My notes on aporia as it relates to the artists’  book take on the problem with definition: the definition of essences is related to the Aristotelian idea of classification. A thing is essentially one type of thing and not another. Understanding the world depends on identifying the true nature of such essentials. When I have elsewhere described artists’ books as metaphorising both the artists’ practice, and the potentialities of their physical form, I was describing the process whereby they render themselves both one thing and another. To catalogue the artists’ book is to enter into such a quandary. When the book artist enters into the process of creating artists’ books, there is something of an intention to provoke such a problem, I think; the identity of the artist is changed, the definition of the object is uncertain, and it unsettles and penetrates different orders of legitimacy. This is trickster work; unsettling order and opening the door to plenitude.

p.13 “When Pablo Picasso says that “art is a lie that tells the truth”, we are closer to the old Trickster spirit. Picasso was out to reshape and revive the world he had been born into. He took this world seriously; then he disrupted it; then he gave it a new form.”

That twisting form, that uncertainty of the artists’ book, is a mark of its polytropism. It appeals to different contexts at different times. It is always locally-relevant, its meaning based on context, rather than occupying a spot in a fixed system of categories. That is why, I think, it poses an interesting problem in librarianship, because it epitomises one of the struggles(or, indeed, aporia) libraries face in making knowledge accessible. In order to create the means of access, catalogues must pretend to the possibility of essences, even though these are, in both the relativist and practical senses, only the most temporary of arrangements.

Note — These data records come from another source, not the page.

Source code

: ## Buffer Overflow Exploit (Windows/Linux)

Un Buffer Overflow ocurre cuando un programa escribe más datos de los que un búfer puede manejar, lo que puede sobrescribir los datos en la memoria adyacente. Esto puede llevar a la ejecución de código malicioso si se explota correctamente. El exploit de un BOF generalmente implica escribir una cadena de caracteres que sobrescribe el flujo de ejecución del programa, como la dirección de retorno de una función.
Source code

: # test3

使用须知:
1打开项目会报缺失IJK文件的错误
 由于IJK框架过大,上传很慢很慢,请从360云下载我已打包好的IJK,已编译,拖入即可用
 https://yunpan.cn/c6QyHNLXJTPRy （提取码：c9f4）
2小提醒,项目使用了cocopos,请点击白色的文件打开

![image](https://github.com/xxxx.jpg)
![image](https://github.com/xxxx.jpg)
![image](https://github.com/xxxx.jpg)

·         On the relationship of serendipity and research.

·         P 128 “”I do not seek, I find.” Picasso’s famous dictum underlies the wandering portion of his artistic practice. […] a friend was stuck writing her thesis when, wandering aimlessly through the library, she happened on a carrel where someone had spread out just the article she needed. […] if only preconception does not block the avenues of sense, accidental finds are all around us.”

·         P131 [Quoting Picasso again] “In my opinion to search means nothing in painting. To find is the thing. Nobody is interested in following a man who, with his eyes fixed on the ground, spends his life looking for the pocketbook that fortune should put in his path. The one who finds something […] even if his intention were not to search for it, at least arouses our curiosity, if not our imagination […] When I paint, my object is to show what I have found, and not what I am looking for.”

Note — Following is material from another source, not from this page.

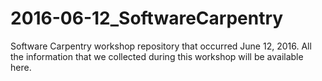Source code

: # 2016-06-12_SoftwareCarpentry
Software Carpentry workshop repository that occurred June 12, 2016.  All the information that we collected during this workshop will be available here.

[These are instances of the lucky find, the serendipitous event. For Picasso, it wasn’t so much about looking for what he wanted, but about having a state of readiness to react to what was available, of being open to serendipity. This is a different sort of intelligence to that which searches out and categorises in the sense we mostly mean when we think of research. But it would seem to be an important if less-acknowedged part of our experiences of creativity in all areas (not just the creative arts). Think of the examples of inventors dreaming the solution to their problems, or of adapting the solutions they happen upon in nature or in other disciplines. These are as often found as sought.

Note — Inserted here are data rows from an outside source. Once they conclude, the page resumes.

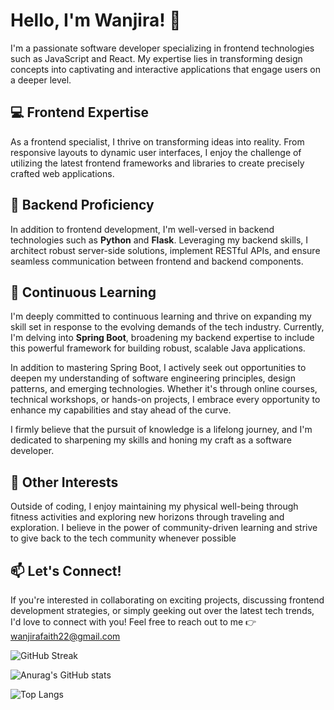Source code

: # Hello, I'm Wanjira! 👋

I'm a passionate software developer specializing in frontend technologies such as JavaScript and React. My expertise lies in transforming design concepts into captivating and interactive applications that engage users on a deeper level.

## 💻 Frontend Expertise

As a frontend specialist, I thrive on transforming ideas into reality. From responsive layouts to dynamic user interfaces, I enjoy the challenge of utilizing the latest frontend frameworks and libraries to create precisely crafted web applications.

## 🐍 Backend Proficiency

In addition to frontend development, I'm well-versed in backend technologies such as **Python** and **Flask**. Leveraging my backend skills, I architect robust server-side solutions, implement RESTful APIs, and ensure seamless communication between frontend and backend components.

## 🚀 Continuous Learning

I'm deeply committed to continuous learning and thrive on expanding my skill set in response to the evolving demands of the tech industry. Currently, I'm delving into **Spring Boot**, broadening my backend expertise to include this powerful framework for building robust, scalable Java applications.

In addition to mastering Spring Boot, I actively seek out opportunities to deepen my understanding of software engineering principles, design patterns, and emerging technologies. Whether it's through online courses, technical workshops, or hands-on projects, I embrace every opportunity to enhance my capabilities and stay ahead of the curve.

I firmly believe that the pursuit of knowledge is a lifelong journey, and I'm dedicated to sharpening my skills and honing my craft as a software developer.

## 🌟 Other Interests

Outside of coding, I enjoy maintaining my physical well-being through fitness activities and exploring new horizons through traveling and exploration. I believe in the power of community-driven learning and strive to give back to the tech community whenever possible

## 📫 Let's Connect!

If you're interested in collaborating on exciting projects, discussing frontend development strategies, or simply geeking out over the latest tech trends, I'd love to connect with you! Feel free to reach out to me 👉 wanjirafaith22@gmail.com


![GitHub Streak](https://streak-stats.demolab.com/?user=Wanjira-Faith&theme=dark)

![Anurag's GitHub stats](https://github-readme-stats.vercel.app/api?username=Wanjira-Faith&show_icons=true&theme=dark)

![Top Langs](https://github-readme-stats.vercel.app/api/top-langs/?username=Wanjira-Faith&layout=donut&theme=dark)

<!---
Wanjira-Faith/Wanjira-Faith is a ✨ special ✨ repository because its `README.md` (this file) appears on your GitHub profile.
You can click the Preview link to take a look at your changes.
--->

I think that it may be important to keep at least an underground stream of this sort of consciousness available to us as we strategise the future of libraries, especially in an era when the pendulum of search is swinging so far towards the quantified and the personalised. When the internet decides it knows what I want to find, it places a barrier in the way of my finding-by-accident. That is not to say that those serendipitous materials are no longer available to me, but that they become more of a matter of searching than finding. There are effects on our creativity (more fulsomely explored in Eli Pariser’s The Filter Bubble and elsewhere) of getting what we want and what we expect to get, all the time. We might wind up badly prepared for those moments where the world brings us the unexpected.]

·         On the notion of ‘dirt’
[In the sense that is important here, dirt is that which is not included in the framework under consideration – it’s the stuff which doesn’t fit in to the catalogue, so to speak.]

p176 “Where there is dirt, there is always a system of some kind, and rules about dirt are meant to preserve it.” [but] “Dirt is one of the tools available to Trickster as he makes this world.”

[One of the uses of dirt is to fertilise the world. Dirt is, in a sense, revivifying; the rot of dying matter is what new life springs from, or …]

p. 179 “In this world, in Trickster’s world, life and death are one thing, not two, and therefore no one gets rid of death without getting rid of life as well […] When purity approaches sterility [Trickster] will tear a hole in the sacred enclosure and [import dirt]”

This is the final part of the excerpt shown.